In his view, while Article 8 “leaves considerable latitude to Member States regarding the means employed for the purpose of ensuring that protection, this provision is nonetheless quite clear regarding the level of protection to be provided”. Accordingly, he says that he “find[s] it difficult to see how the obligation provided for in Article 8 could in principle concern anything less than the full satisfaction of the employee’s pension entitlements”.

He continues, “there is no special magic in the 50% found by the Court in Robbins [and relied on in Hampshire] as the minimum figure which an employee should receive”. And he concludes that “Article 8 imposes an obligation on Member States to protect all of the old-age benefits affected by an employer’s insolvency and not just part or a designated percentage of these benefits”.

Potential impact

There is no guarantee that the CJEU will follow the Advocate General’s opinion. Indeed Advocate General Kokott expressed the same views in her Opinion in Robins, but the CJEU reached a different conclusion in that case.

However, there is a risk that the judges in this case will be swayed by Attorney General Hogan’s conclusions. If they are and they conclude that Article 8 requires pension benefits to be protected in full, it is likely that this will have very significant implications for the PPF and for DB schemes and sponsors in the UK more generally. In particular, it is very likely that this would:

  • mean that the UK Government, either directly or via the PPF, will be required to provide 100% compensation for all occupational pension benefits under DB schemes on an employer’s insolvency
  • result in a significant increase in the PPF levy for all eligible schemes if PPF compensation levels are increased as a result
  • lead to an overhaul of the statutory funding regime for DB schemes, which (presumably) would need to be funded at or close to a buy-out finding level, and
  • lead to a significant increase in the deficit recovery contributions payable by sponsors of DB schemes.

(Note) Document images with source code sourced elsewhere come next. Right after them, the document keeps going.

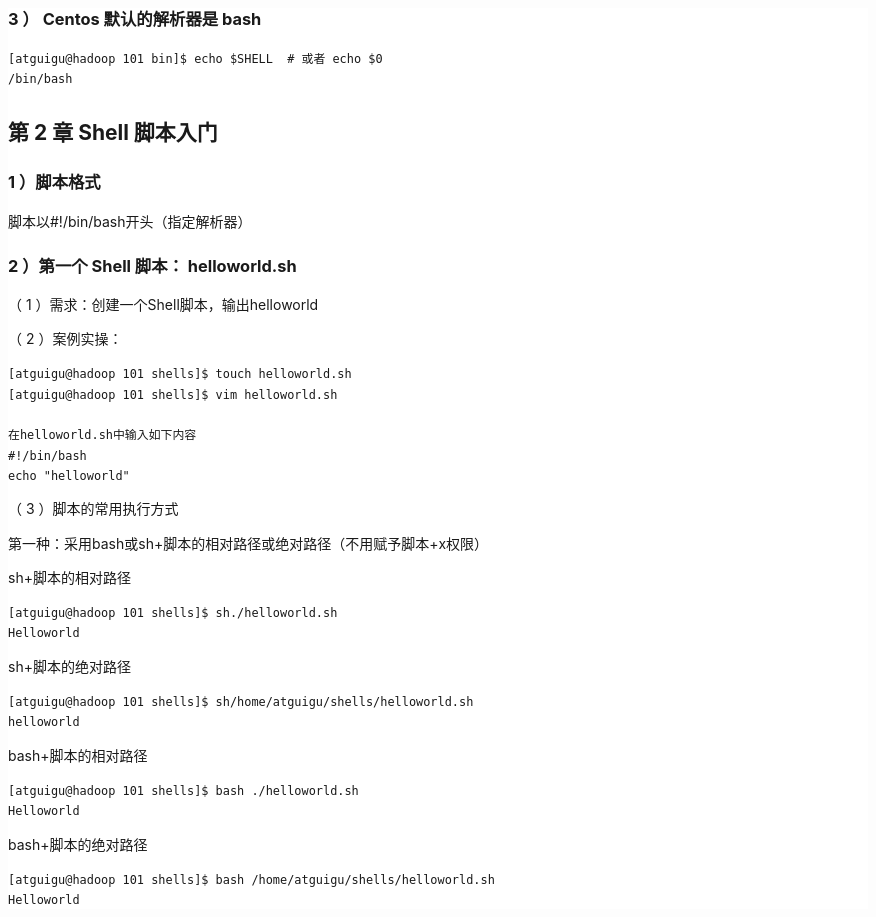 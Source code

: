 ### 3 ） Centos 默认的解析器是 bash

```shell
[atguigu@hadoop 101 bin]$ echo $SHELL  # 或者 echo $0
/bin/bash
```

## 第 2 章 Shell 脚本入门

### 1 ）脚本格式

脚本以#!/bin/bash开头（指定解析器）

### 2 ）第一个 Shell 脚本： helloworld.sh

（ 1 ）需求：创建一个Shell脚本，输出helloworld

（ 2 ）案例实操：

```shell
[atguigu@hadoop 101 shells]$ touch helloworld.sh
[atguigu@hadoop 101 shells]$ vim helloworld.sh

在helloworld.sh中输入如下内容
#!/bin/bash
echo "helloworld"
```

（ 3 ）脚本的常用执行方式

第一种：采用bash或sh+脚本的相对路径或绝对路径（不用赋予脚本+x权限）

sh+脚本的相对路径

```shell
[atguigu@hadoop 101 shells]$ sh./helloworld.sh
Helloworld
```

sh+脚本的绝对路径

```shell
[atguigu@hadoop 101 shells]$ sh/home/atguigu/shells/helloworld.sh
helloworld
```

bash+脚本的相对路径

```shell
[atguigu@hadoop 101 shells]$ bash ./helloworld.sh
Helloworld
```

bash+脚本的绝对路径

```shell
[atguigu@hadoop 101 shells]$ bash /home/atguigu/shells/helloworld.sh
Helloworld
```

A requirement to protect benefits in full would also call into question the business models of some or all of the new DB consolidators and it would raise questions about PPF+ buy-outs that have previously been entered into.

Therefore, all eyes will be on the CJEU’s decision. The timing of which could be very significant with Brexit on the horizon because, depending upon the nature of the UK’s departure and the terms of our future relationship with the EU, the UK Government may have scope, in a post-Brexit world, to preserve the status quo regardless of any change in the approach adopted by the CJEU.